:: Exercise ::
Transcribe exactly, and only, the lines from the one containing "1. Install modules" through the end of the material.

*** Opening of Stored data ***

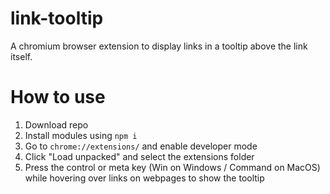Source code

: # link-tooltip

A chromium browser extension to display links in a tooltip above the link itself.

# How to use

1. Download repo
1. Install modules using `npm i`
1. Go to `chrome://extensions/` and enable developer mode
1. Click "Load unpacked" and select the extensions folder
1. Press the control or meta key (Win on Windows / Command on MacOS) while hovering over links on webpages to show the tooltip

*** Close of Stored data ***

:: Result for this exercise ::
1. Install modules using `npm i`
1. Go to `chrome://extensions/` and enable developer mode
1. Click "Load unpacked" and select the extensions folder
1. Press the control or meta key (Win on Windows / Command on MacOS) while hovering over links on webpages to show the tooltip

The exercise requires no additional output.